(Items from a dataset)
⁂

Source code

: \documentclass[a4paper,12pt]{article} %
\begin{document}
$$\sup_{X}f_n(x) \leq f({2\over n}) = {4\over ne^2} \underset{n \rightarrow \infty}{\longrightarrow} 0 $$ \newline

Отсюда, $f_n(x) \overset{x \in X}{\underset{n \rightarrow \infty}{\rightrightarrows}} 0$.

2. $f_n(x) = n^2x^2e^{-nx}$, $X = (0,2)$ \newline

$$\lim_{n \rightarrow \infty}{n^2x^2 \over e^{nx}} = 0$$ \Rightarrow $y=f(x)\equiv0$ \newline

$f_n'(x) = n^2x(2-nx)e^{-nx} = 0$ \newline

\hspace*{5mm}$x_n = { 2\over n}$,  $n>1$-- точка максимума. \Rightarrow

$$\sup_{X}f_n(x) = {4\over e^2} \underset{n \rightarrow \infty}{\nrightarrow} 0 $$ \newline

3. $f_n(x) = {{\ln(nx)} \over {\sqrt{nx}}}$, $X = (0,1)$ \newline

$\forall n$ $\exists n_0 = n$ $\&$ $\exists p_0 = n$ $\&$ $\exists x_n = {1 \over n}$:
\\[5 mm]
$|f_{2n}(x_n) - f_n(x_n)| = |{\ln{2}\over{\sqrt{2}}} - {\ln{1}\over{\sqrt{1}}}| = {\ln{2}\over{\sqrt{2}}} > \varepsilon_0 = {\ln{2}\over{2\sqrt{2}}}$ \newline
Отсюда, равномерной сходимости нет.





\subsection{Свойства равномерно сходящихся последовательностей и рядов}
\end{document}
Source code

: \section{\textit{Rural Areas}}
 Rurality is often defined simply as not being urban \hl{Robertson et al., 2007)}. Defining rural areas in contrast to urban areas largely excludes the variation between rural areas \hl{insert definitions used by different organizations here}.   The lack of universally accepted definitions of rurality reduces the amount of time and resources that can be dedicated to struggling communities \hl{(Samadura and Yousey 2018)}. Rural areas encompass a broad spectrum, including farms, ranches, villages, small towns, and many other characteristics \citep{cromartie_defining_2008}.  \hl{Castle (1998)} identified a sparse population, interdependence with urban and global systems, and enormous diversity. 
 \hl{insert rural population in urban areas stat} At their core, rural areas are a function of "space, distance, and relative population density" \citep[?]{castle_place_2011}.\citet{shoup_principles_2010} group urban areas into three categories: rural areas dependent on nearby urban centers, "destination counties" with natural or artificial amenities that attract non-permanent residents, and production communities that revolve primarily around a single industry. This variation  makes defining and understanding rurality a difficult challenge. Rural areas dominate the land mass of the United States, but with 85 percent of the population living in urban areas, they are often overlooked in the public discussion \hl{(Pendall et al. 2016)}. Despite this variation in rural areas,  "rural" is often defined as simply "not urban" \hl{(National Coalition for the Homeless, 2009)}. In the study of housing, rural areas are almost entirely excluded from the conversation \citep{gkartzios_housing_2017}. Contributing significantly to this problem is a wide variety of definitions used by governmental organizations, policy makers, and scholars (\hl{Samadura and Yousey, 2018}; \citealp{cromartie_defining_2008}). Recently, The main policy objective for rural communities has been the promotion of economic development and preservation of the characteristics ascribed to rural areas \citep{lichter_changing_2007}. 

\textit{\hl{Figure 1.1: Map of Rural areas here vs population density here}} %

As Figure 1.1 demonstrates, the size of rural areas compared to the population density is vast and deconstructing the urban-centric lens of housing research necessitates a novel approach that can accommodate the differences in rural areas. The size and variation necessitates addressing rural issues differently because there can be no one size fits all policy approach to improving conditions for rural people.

⁂

AIM OF THE TASK
Say the number of lines in the entries that have the string "Отсюда", and only that.

EXERCISE RESULT
2